E con Capodanno la meteorologia popolare si sbizzarriva con una previsione sull'andamento di tutti i dodici mesi dell'anno, osservando le condizioni meteorologiche dei primi dodici giorni di gennaio. I primi dodici giorni di ogni mese erano detti «calende» al modo dei Romani e le calende di gennaio erano considerate come giornate campione da rapportarsi ai vari mesi dell'anno. Pertanto se il 3 gennaio, ad esempio, pioveva, si sarebbe avuto un marzo piovoso e se il 9 gennaio c'era il sole anche il mese di settembre sarebbe stato in prevalenza sereno. Ma la previsione meteorologica non finiva qui, perché in alcune località dell'entroterra e della pianura padana si riteneva che se la notte di San Paolo, che si celebra il 25 gennaio, fosse stata scura, cioè nuvolosa le previsioni delle calende non sarebbero state rispettate: «Di tutte le calende non mi curo se la notte di San Paolo non ci sarà scuro».
Il mattino di Capodanno si faceva attenzione, uscendo di casa, alla prima persona che si incontrava: se era un uomo l'anno sarebbe stato propizio, mentre si prevedevano disgrazie incontrando per prima una donna. E uscendo di casa, mai avere le tasche vuote, ma nel primo giorno dell'anno occorreva avere sempre qualche moneta in tasca: così facendo l'anno non sarebbe stato «magro».
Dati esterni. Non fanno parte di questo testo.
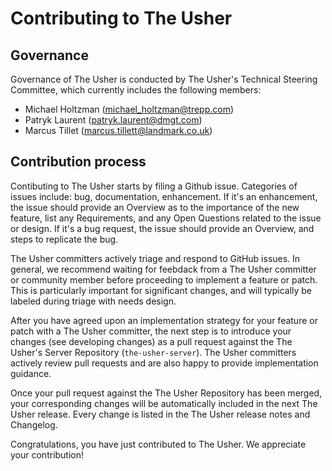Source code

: # Contributing to The Usher


## Governance


Governance of The Usher is conducted by The Usher's Technical Steering Committee, which currently includes the following members:

* Michael Holtzman (michael_holtzman@trepp.com)
* Patryk Laurent (patryk.laurent@dmgt.com)
* Marcus Tillet (marcus.tillett@landmark.co.uk)

## Contribution process

Contibuting to The Usher starts by filing a Github issue.  Categories of issues include: bug, documentation, enhancement. If it's an enhancement, the issue should provide an Overview as to the importance of the new feature, list any Requirements, and any Open Questions related to the issue or design.  If it's a bug request, the issue should provide an Overview, and steps to replicate the bug.

The Usher committers actively triage and respond to GitHub issues. In general, we recommend waiting for feebdack from a The Usher committer or community member before proceeding to implement a feature or patch. This is particularly important for significant changes, and will typically be labeled during triage with needs design.

After you have agreed upon an implementation strategy for your feature or patch with a The Usher committer, the next step is to introduce your changes (see developing changes) as a pull request against the The Usher's Server Repository (`the-usher-server`). The Usher committers actively review pull requests and are also happy to provide implementation guidance.

Once your pull request against the The Usher Repository has been merged, your corresponding changes will be automatically included in the next The Usher release. Every change is listed in the The Usher release notes and Changelog.

Congratulations, you have just contributed to The Usher. We appreciate your contribution!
È invece fortunatamente scomparsa del tutto l'usanza, ancora viva alla metà del secolo scorso, di salutare il nuovo anno col lancio di vecchio vasellame inservibile dalle finestre. Ricordiamo ancora le strade, al mattino di Capodanno, tappezzate da cocci di piatti e tazze lanciati allo scoccare della mezzanotte. Con questo atto simbolico, le famiglie solevano liberarsi della roba vecchia e inservibile, quasi un rito di eliminazione di tutti i mali fisici e morali accumulati nell'arco di un intero anno, rischiando tuttavia di... trasferirli ad altri che incautamente fossero passati sotto casa.
Una tradizione cara ai genovesi dei secoli scorsi era l'uscita ai primi dell'anno del «Lunario del Signor Regina». A partire dal 1811 il celebre poeta Martin Piaggio iniziò con alcuni collaboratori la pubblicazione di un Lunario che prendeva il nome da un vagabondo ubriacone, realmente esistito: il Piaggio fece del Signor Regina il portavoce del suo umorismo e del suo buon senso che si esprimeva attraverso questo Lunario, che continuò la pubblicazione anche dopo la morte di Martin Piaggio avvenuta nel 1843.

Il Lunario, oltre ad una parte dedicata al calendario vero e proprio, conteneva poesie, storielle, aneddoti e poi una vasta parte dedicata alla statistica nazionale e cittadina: tutti i nomi della Famiglia reale, i Ministri, Consoli ed Ambasciatori, Dignità Ecclesiastiche, tutti i nomi del Governo e dell'amministrazione genovese, Scuole ed insegnanti sino agli orari degli arrivi e partenze dei Corrieri da Genova per la Toscana, per Torino, Milano, Piacenza, Nizza o agli orari del Servizio dei Regi Vapori, da e per la Sardegna.